— YOUR GOAL —
Repeat the whole listing exactly as it appears.

— STORED DATA —
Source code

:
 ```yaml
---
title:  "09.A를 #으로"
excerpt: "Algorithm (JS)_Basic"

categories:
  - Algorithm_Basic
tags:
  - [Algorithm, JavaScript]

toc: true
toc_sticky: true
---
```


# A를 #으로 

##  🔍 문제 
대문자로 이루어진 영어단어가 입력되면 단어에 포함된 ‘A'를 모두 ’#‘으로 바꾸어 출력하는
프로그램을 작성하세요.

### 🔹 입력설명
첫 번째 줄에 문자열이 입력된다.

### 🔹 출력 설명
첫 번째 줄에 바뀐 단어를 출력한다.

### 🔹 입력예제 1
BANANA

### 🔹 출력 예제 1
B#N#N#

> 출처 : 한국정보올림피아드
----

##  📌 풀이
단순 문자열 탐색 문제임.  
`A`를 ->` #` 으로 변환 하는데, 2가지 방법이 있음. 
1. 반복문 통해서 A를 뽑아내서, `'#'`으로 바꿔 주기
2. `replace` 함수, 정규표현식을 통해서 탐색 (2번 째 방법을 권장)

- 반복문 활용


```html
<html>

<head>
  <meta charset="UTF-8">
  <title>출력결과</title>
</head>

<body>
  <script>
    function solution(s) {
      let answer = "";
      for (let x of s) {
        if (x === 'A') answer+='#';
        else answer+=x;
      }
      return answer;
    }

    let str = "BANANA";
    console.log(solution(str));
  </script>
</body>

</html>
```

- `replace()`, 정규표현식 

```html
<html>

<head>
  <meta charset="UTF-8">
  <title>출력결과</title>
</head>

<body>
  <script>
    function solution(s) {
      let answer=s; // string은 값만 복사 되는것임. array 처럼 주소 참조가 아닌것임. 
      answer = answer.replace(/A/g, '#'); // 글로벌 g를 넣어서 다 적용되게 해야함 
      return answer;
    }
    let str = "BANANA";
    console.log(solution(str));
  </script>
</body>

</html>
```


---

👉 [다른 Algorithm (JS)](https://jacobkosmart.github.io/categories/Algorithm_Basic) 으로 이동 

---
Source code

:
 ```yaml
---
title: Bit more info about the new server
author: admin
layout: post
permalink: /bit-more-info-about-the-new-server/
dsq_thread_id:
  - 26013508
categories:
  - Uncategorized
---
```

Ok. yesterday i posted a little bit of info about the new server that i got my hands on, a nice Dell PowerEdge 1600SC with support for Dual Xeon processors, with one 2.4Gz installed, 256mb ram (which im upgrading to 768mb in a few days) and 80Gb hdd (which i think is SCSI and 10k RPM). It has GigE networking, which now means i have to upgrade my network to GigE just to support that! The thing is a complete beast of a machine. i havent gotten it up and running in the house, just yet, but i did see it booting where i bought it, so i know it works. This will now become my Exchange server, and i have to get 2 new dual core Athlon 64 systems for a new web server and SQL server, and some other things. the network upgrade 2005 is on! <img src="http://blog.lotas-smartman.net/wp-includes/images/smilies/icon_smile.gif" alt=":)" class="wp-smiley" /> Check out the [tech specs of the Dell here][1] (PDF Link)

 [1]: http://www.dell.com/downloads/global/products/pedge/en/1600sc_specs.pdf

— EXPECTED ANSWER —
Source code

:
 ```yaml
---
title:  "09.A를 #으로"
excerpt: "Algorithm (JS)_Basic"

categories:
  - Algorithm_Basic
tags:
  - [Algorithm, JavaScript]

toc: true
toc_sticky: true
---
```


# A를 #으로 

##  🔍 문제 
대문자로 이루어진 영어단어가 입력되면 단어에 포함된 ‘A'를 모두 ’#‘으로 바꾸어 출력하는
프로그램을 작성하세요.

### 🔹 입력설명
첫 번째 줄에 문자열이 입력된다.

### 🔹 출력 설명
첫 번째 줄에 바뀐 단어를 출력한다.

### 🔹 입력예제 1
BANANA

### 🔹 출력 예제 1
B#N#N#

> 출처 : 한국정보올림피아드
----

##  📌 풀이
단순 문자열 탐색 문제임.  
`A`를 ->` #` 으로 변환 하는데, 2가지 방법이 있음. 
1. 반복문 통해서 A를 뽑아내서, `'#'`으로 바꿔 주기
2. `replace` 함수, 정규표현식을 통해서 탐색 (2번 째 방법을 권장)

- 반복문 활용


```html
<html>

<head>
  <meta charset="UTF-8">
  <title>출력결과</title>
</head>

<body>
  <script>
    function solution(s) {
      let answer = "";
      for (let x of s) {
        if (x === 'A') answer+='#';
        else answer+=x;
      }
      return answer;
    }

    let str = "BANANA";
    console.log(solution(str));
  </script>
</body>

</html>
```

- `replace()`, 정규표현식 

```html
<html>

<head>
  <meta charset="UTF-8">
  <title>출력결과</title>
</head>

<body>
  <script>
    function solution(s) {
      let answer=s; // string은 값만 복사 되는것임. array 처럼 주소 참조가 아닌것임. 
      answer = answer.replace(/A/g, '#'); // 글로벌 g를 넣어서 다 적용되게 해야함 
      return answer;
    }
    let str = "BANANA";
    console.log(solution(str));
  </script>
</body>

</html>
```


---

👉 [다른 Algorithm (JS)](https://jacobkosmart.github.io/categories/Algorithm_Basic) 으로 이동 

---
Source code

:
 ```yaml
---
title: Bit more info about the new server
author: admin
layout: post
permalink: /bit-more-info-about-the-new-server/
dsq_thread_id:
  - 26013508
categories:
  - Uncategorized
---
```

Ok. yesterday i posted a little bit of info about the new server that i got my hands on, a nice Dell PowerEdge 1600SC with support for Dual Xeon processors, with one 2.4Gz installed, 256mb ram (which im upgrading to 768mb in a few days) and 80Gb hdd (which i think is SCSI and 10k RPM). It has GigE networking, which now means i have to upgrade my network to GigE just to support that! The thing is a complete beast of a machine. i havent gotten it up and running in the house, just yet, but i did see it booting where i bought it, so i know it works. This will now become my Exchange server, and i have to get 2 new dual core Athlon 64 systems for a new web server and SQL server, and some other things. the network upgrade 2005 is on! <img src="http://blog.lotas-smartman.net/wp-includes/images/smilies/icon_smile.gif" alt=":)" class="wp-smiley" /> Check out the [tech specs of the Dell here][1] (PDF Link)

 [1]: http://www.dell.com/downloads/global/products/pedge/en/1600sc_specs.pdf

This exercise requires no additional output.